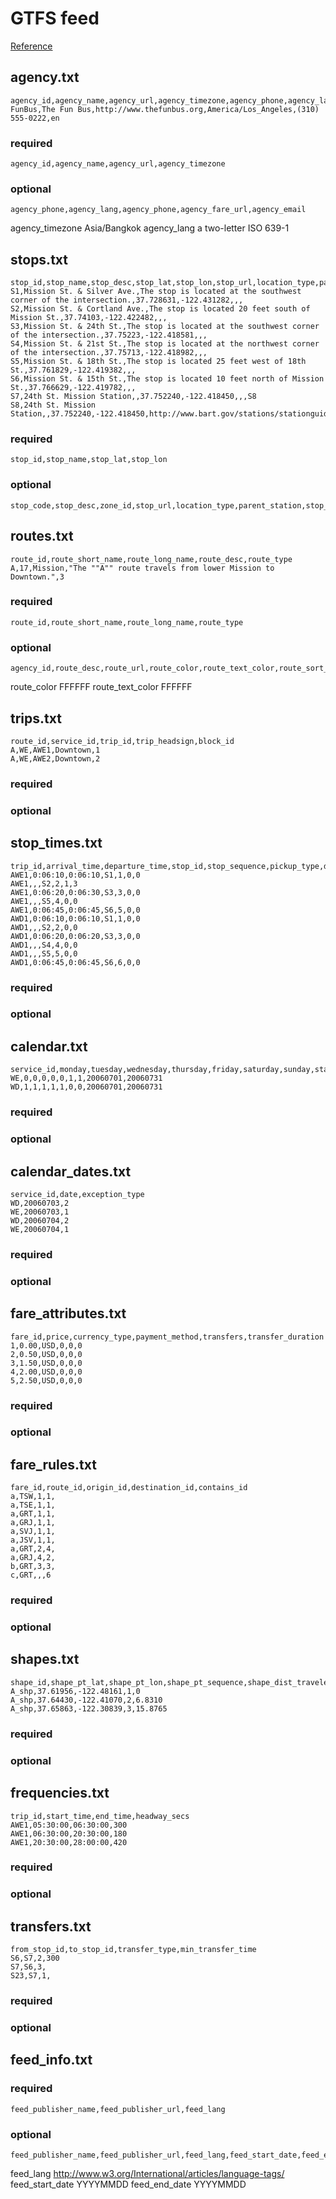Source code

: # GTFS feed

[Reference](https://developers.google.com/transit/gtfs/reference/)

## agency.txt

    agency_id,agency_name,agency_url,agency_timezone,agency_phone,agency_lang
    FunBus,The Fun Bus,http://www.thefunbus.org,America/Los_Angeles,(310) 555-0222,en

### required

    agency_id,agency_name,agency_url,agency_timezone

### optional

    agency_phone,agency_lang,agency_phone,agency_fare_url,agency_email


agency_timezone         Asia/Bangkok
agency_lang             a two-letter ISO 639-1

## stops.txt

    stop_id,stop_name,stop_desc,stop_lat,stop_lon,stop_url,location_type,parent_station
    S1,Mission St. & Silver Ave.,The stop is located at the southwest corner of the intersection.,37.728631,-122.431282,,,
    S2,Mission St. & Cortland Ave.,The stop is located 20 feet south of Mission St.,37.74103,-122.422482,,,
    S3,Mission St. & 24th St.,The stop is located at the southwest corner of the intersection.,37.75223,-122.418581,,,
    S4,Mission St. & 21st St.,The stop is located at the northwest corner of the intersection.,37.75713,-122.418982,,,
    S5,Mission St. & 18th St.,The stop is located 25 feet west of 18th St.,37.761829,-122.419382,,,
    S6,Mission St. & 15th St.,The stop is located 10 feet north of Mission St.,37.766629,-122.419782,,,
    S7,24th St. Mission Station,,37.752240,-122.418450,,,S8
    S8,24th St. Mission Station,,37.752240,-122.418450,http://www.bart.gov/stations/stationguide/stationoverview_24st.asp,1,

### required

    stop_id,stop_name,stop_lat,stop_lon

### optional

    stop_code,stop_desc,zone_id,stop_url,location_type,parent_station,stop_timezone,wheelchair_boarding

## routes.txt

    route_id,route_short_name,route_long_name,route_desc,route_type
    A,17,Mission,"The ""A"" route travels from lower Mission to Downtown.",3

### required

    route_id,route_short_name,route_long_name,route_type


### optional

    agency_id,route_desc,route_url,route_color,route_text_color,route_sort_order


route_color                 FFFFFF
route_text_color            FFFFFF


## trips.txt

    route_id,service_id,trip_id,trip_headsign,block_id
    A,WE,AWE1,Downtown,1
    A,WE,AWE2,Downtown,2

### required


### optional


## stop_times.txt

    trip_id,arrival_time,departure_time,stop_id,stop_sequence,pickup_type,drop_off_type
    AWE1,0:06:10,0:06:10,S1,1,0,0
    AWE1,,,S2,2,1,3
    AWE1,0:06:20,0:06:30,S3,3,0,0
    AWE1,,,S5,4,0,0
    AWE1,0:06:45,0:06:45,S6,5,0,0
    AWD1,0:06:10,0:06:10,S1,1,0,0
    AWD1,,,S2,2,0,0
    AWD1,0:06:20,0:06:20,S3,3,0,0
    AWD1,,,S4,4,0,0
    AWD1,,,S5,5,0,0
    AWD1,0:06:45,0:06:45,S6,6,0,0

### required


### optional


## calendar.txt

    service_id,monday,tuesday,wednesday,thursday,friday,saturday,sunday,start_date,end_date
    WE,0,0,0,0,0,1,1,20060701,20060731
    WD,1,1,1,1,1,0,0,20060701,20060731

### required


### optional


## calendar_dates.txt

    service_id,date,exception_type
    WD,20060703,2
    WE,20060703,1
    WD,20060704,2
    WE,20060704,1

### required


### optional


## fare_attributes.txt

    fare_id,price,currency_type,payment_method,transfers,transfer_duration
    1,0.00,USD,0,0,0
    2,0.50,USD,0,0,0
    3,1.50,USD,0,0,0
    4,2.00,USD,0,0,0
    5,2.50,USD,0,0,0


### required


### optional


## fare_rules.txt

    fare_id,route_id,origin_id,destination_id,contains_id
    a,TSW,1,1,
    a,TSE,1,1,
    a,GRT,1,1,
    a,GRJ,1,1,
    a,SVJ,1,1,
    a,JSV,1,1,
    a,GRT,2,4,
    a,GRJ,4,2,
    b,GRT,3,3,
    c,GRT,,,6

### required


### optional


## shapes.txt

    shape_id,shape_pt_lat,shape_pt_lon,shape_pt_sequence,shape_dist_traveled
    A_shp,37.61956,-122.48161,1,0
    A_shp,37.64430,-122.41070,2,6.8310
    A_shp,37.65863,-122.30839,3,15.8765

### required


### optional


## frequencies.txt

    trip_id,start_time,end_time,headway_secs
    AWE1,05:30:00,06:30:00,300
    AWE1,06:30:00,20:30:00,180
    AWE1,20:30:00,28:00:00,420

### required


### optional


## transfers.txt

    from_stop_id,to_stop_id,transfer_type,min_transfer_time
    S6,S7,2,300
    S7,S6,3,
    S23,S7,1,

### required


### optional


## feed_info.txt

### required

    feed_publisher_name,feed_publisher_url,feed_lang

### optional

    feed_publisher_name,feed_publisher_url,feed_lang,feed_start_date,feed_end_date,feed_version

feed_lang           http://www.w3.org/International/articles/language-tags/
feed_start_date     YYYYMMDD
feed_end_date       YYYYMMDD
**********
Aim of the exercise - Give every entry again as it is, dropping its pictures.

Output -
Source code

: # GTFS feed

[Reference](https://developers.google.com/transit/gtfs/reference/)

## agency.txt

    agency_id,agency_name,agency_url,agency_timezone,agency_phone,agency_lang
    FunBus,The Fun Bus,http://www.thefunbus.org,America/Los_Angeles,(310) 555-0222,en

### required

    agency_id,agency_name,agency_url,agency_timezone

### optional

    agency_phone,agency_lang,agency_phone,agency_fare_url,agency_email


agency_timezone         Asia/Bangkok
agency_lang             a two-letter ISO 639-1

## stops.txt

    stop_id,stop_name,stop_desc,stop_lat,stop_lon,stop_url,location_type,parent_station
    S1,Mission St. & Silver Ave.,The stop is located at the southwest corner of the intersection.,37.728631,-122.431282,,,
    S2,Mission St. & Cortland Ave.,The stop is located 20 feet south of Mission St.,37.74103,-122.422482,,,
    S3,Mission St. & 24th St.,The stop is located at the southwest corner of the intersection.,37.75223,-122.418581,,,
    S4,Mission St. & 21st St.,The stop is located at the northwest corner of the intersection.,37.75713,-122.418982,,,
    S5,Mission St. & 18th St.,The stop is located 25 feet west of 18th St.,37.761829,-122.419382,,,
    S6,Mission St. & 15th St.,The stop is located 10 feet north of Mission St.,37.766629,-122.419782,,,
    S7,24th St. Mission Station,,37.752240,-122.418450,,,S8
    S8,24th St. Mission Station,,37.752240,-122.418450,http://www.bart.gov/stations/stationguide/stationoverview_24st.asp,1,

### required

    stop_id,stop_name,stop_lat,stop_lon

### optional

    stop_code,stop_desc,zone_id,stop_url,location_type,parent_station,stop_timezone,wheelchair_boarding

## routes.txt

    route_id,route_short_name,route_long_name,route_desc,route_type
    A,17,Mission,"The ""A"" route travels from lower Mission to Downtown.",3

### required

    route_id,route_short_name,route_long_name,route_type


### optional

    agency_id,route_desc,route_url,route_color,route_text_color,route_sort_order


route_color                 FFFFFF
route_text_color            FFFFFF


## trips.txt

    route_id,service_id,trip_id,trip_headsign,block_id
    A,WE,AWE1,Downtown,1
    A,WE,AWE2,Downtown,2

### required


### optional


## stop_times.txt

    trip_id,arrival_time,departure_time,stop_id,stop_sequence,pickup_type,drop_off_type
    AWE1,0:06:10,0:06:10,S1,1,0,0
    AWE1,,,S2,2,1,3
    AWE1,0:06:20,0:06:30,S3,3,0,0
    AWE1,,,S5,4,0,0
    AWE1,0:06:45,0:06:45,S6,5,0,0
    AWD1,0:06:10,0:06:10,S1,1,0,0
    AWD1,,,S2,2,0,0
    AWD1,0:06:20,0:06:20,S3,3,0,0
    AWD1,,,S4,4,0,0
    AWD1,,,S5,5,0,0
    AWD1,0:06:45,0:06:45,S6,6,0,0

### required


### optional


## calendar.txt

    service_id,monday,tuesday,wednesday,thursday,friday,saturday,sunday,start_date,end_date
    WE,0,0,0,0,0,1,1,20060701,20060731
    WD,1,1,1,1,1,0,0,20060701,20060731

### required


### optional


## calendar_dates.txt

    service_id,date,exception_type
    WD,20060703,2
    WE,20060703,1
    WD,20060704,2
    WE,20060704,1

### required


### optional


## fare_attributes.txt

    fare_id,price,currency_type,payment_method,transfers,transfer_duration
    1,0.00,USD,0,0,0
    2,0.50,USD,0,0,0
    3,1.50,USD,0,0,0
    4,2.00,USD,0,0,0
    5,2.50,USD,0,0,0


### required


### optional


## fare_rules.txt

    fare_id,route_id,origin_id,destination_id,contains_id
    a,TSW,1,1,
    a,TSE,1,1,
    a,GRT,1,1,
    a,GRJ,1,1,
    a,SVJ,1,1,
    a,JSV,1,1,
    a,GRT,2,4,
    a,GRJ,4,2,
    b,GRT,3,3,
    c,GRT,,,6

### required


### optional


## shapes.txt

    shape_id,shape_pt_lat,shape_pt_lon,shape_pt_sequence,shape_dist_traveled
    A_shp,37.61956,-122.48161,1,0
    A_shp,37.64430,-122.41070,2,6.8310
    A_shp,37.65863,-122.30839,3,15.8765

### required


### optional


## frequencies.txt

    trip_id,start_time,end_time,headway_secs
    AWE1,05:30:00,06:30:00,300
    AWE1,06:30:00,20:30:00,180
    AWE1,20:30:00,28:00:00,420

### required


### optional


## transfers.txt

    from_stop_id,to_stop_id,transfer_type,min_transfer_time
    S6,S7,2,300
    S7,S6,3,
    S23,S7,1,

### required


### optional


## feed_info.txt

### required

    feed_publisher_name,feed_publisher_url,feed_lang

### optional

    feed_publisher_name,feed_publisher_url,feed_lang,feed_start_date,feed_end_date,feed_version

feed_lang           http://www.w3.org/International/articles/language-tags/
feed_start_date     YYYYMMDD
feed_end_date       YYYYMMDD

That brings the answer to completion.